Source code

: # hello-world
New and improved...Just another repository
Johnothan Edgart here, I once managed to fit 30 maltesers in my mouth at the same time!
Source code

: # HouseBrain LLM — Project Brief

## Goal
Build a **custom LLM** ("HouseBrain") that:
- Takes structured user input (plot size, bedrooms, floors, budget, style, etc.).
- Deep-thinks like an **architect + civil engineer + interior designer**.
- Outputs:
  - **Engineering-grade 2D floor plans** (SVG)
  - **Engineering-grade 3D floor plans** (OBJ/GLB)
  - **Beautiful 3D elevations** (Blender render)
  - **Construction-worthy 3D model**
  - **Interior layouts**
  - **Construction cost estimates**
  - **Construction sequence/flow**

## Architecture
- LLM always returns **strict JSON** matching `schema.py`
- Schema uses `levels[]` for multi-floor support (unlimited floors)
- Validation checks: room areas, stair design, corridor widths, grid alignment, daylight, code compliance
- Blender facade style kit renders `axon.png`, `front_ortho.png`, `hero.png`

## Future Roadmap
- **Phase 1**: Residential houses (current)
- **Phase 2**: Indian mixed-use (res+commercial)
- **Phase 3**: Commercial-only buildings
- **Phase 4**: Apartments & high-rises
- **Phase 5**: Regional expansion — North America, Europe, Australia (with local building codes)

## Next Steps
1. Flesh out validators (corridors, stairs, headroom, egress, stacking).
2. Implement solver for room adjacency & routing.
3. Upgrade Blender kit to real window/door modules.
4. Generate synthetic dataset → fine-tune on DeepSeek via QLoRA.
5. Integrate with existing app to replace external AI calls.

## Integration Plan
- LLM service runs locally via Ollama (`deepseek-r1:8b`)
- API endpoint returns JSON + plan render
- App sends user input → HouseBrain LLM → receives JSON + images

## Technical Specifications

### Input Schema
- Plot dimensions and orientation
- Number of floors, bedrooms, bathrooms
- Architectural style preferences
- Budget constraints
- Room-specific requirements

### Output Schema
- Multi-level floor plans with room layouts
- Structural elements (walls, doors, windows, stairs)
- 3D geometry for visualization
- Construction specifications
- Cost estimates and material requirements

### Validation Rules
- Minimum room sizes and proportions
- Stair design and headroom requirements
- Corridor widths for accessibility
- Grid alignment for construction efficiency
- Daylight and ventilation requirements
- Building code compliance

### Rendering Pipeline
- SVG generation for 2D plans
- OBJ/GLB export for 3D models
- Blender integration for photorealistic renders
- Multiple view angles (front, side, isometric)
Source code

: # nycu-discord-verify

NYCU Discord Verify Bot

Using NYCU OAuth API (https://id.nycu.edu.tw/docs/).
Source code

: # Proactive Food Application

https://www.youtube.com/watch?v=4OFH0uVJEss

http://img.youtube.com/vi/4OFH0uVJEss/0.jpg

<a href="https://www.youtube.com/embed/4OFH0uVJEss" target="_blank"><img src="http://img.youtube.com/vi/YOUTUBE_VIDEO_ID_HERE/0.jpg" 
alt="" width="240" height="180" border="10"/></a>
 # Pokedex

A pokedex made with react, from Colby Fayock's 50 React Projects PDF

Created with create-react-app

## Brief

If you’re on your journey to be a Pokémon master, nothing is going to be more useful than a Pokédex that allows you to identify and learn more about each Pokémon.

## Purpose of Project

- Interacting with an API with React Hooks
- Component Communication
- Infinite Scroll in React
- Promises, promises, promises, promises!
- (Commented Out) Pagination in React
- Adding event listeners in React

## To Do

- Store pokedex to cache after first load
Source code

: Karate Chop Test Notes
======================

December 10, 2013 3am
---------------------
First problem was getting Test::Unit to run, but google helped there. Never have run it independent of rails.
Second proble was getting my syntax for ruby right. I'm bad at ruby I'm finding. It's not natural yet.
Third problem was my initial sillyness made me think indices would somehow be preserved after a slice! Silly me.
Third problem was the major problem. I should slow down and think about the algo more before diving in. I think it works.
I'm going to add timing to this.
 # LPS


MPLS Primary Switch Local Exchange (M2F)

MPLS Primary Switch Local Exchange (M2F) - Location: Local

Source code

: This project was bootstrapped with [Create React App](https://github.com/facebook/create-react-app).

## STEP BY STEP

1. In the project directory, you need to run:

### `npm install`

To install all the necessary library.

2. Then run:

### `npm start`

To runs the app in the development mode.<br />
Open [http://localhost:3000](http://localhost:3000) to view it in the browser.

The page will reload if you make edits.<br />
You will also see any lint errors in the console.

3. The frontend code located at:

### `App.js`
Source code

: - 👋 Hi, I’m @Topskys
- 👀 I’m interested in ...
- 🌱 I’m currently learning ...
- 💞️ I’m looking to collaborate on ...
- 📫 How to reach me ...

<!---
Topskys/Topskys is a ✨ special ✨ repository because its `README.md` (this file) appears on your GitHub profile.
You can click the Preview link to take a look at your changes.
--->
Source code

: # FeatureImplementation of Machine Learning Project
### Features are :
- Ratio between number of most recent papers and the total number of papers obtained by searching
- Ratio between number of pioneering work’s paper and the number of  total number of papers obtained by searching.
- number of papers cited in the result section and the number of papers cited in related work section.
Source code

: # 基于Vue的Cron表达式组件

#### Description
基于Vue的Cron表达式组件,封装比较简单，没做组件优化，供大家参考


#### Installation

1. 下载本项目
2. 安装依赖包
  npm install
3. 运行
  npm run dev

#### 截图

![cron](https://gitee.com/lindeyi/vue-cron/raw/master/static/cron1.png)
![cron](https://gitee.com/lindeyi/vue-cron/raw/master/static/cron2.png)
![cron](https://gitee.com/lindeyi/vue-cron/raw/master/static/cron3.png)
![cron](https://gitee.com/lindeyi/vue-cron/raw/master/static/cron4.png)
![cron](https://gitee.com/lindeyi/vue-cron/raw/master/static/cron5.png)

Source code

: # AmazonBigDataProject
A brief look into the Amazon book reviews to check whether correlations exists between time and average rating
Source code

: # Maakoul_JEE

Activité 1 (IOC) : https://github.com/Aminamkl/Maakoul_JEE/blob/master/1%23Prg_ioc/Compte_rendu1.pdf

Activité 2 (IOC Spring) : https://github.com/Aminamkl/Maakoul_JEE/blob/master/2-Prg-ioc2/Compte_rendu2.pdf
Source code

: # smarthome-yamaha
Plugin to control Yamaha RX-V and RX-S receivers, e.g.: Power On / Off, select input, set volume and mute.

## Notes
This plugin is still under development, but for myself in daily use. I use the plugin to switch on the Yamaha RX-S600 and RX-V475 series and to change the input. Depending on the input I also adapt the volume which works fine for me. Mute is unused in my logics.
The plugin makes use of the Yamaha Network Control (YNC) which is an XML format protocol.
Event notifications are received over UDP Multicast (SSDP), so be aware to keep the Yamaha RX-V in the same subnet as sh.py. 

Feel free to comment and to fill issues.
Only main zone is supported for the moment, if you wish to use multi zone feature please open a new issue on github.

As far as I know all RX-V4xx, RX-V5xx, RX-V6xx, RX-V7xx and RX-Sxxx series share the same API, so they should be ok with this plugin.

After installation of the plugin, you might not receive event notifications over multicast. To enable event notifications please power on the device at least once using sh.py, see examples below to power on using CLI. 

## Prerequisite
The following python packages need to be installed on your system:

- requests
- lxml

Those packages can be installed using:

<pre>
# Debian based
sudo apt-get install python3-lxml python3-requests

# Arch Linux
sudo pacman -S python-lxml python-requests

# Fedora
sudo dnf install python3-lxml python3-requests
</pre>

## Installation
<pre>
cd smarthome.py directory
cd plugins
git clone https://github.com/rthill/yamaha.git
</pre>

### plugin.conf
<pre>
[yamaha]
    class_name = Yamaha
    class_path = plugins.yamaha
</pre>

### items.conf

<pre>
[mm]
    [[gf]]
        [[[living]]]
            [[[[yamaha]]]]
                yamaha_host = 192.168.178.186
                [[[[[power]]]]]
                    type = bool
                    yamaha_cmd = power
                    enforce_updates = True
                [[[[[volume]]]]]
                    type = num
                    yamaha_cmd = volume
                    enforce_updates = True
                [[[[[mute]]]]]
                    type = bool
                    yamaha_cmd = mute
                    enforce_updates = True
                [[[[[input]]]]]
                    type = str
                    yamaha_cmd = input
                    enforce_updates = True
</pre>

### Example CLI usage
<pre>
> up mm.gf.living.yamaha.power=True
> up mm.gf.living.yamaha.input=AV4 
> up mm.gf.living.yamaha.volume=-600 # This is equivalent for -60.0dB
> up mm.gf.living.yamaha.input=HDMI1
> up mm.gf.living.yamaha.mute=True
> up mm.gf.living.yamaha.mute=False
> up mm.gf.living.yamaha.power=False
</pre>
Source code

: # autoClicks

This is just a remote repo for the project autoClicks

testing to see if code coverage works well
------------------------
EXERCISE GOAL: For the string "please", show each line of the listing where it appears.

WRITTEN ANSWER:
Only main zone is supported for the moment, if you wish to use multi zone feature please open a new issue on github.
After installation of the plugin, you might not receive event notifications over multicast. To enable event notifications please power on the device at least once using sh.py, see examples below to power on using CLI. 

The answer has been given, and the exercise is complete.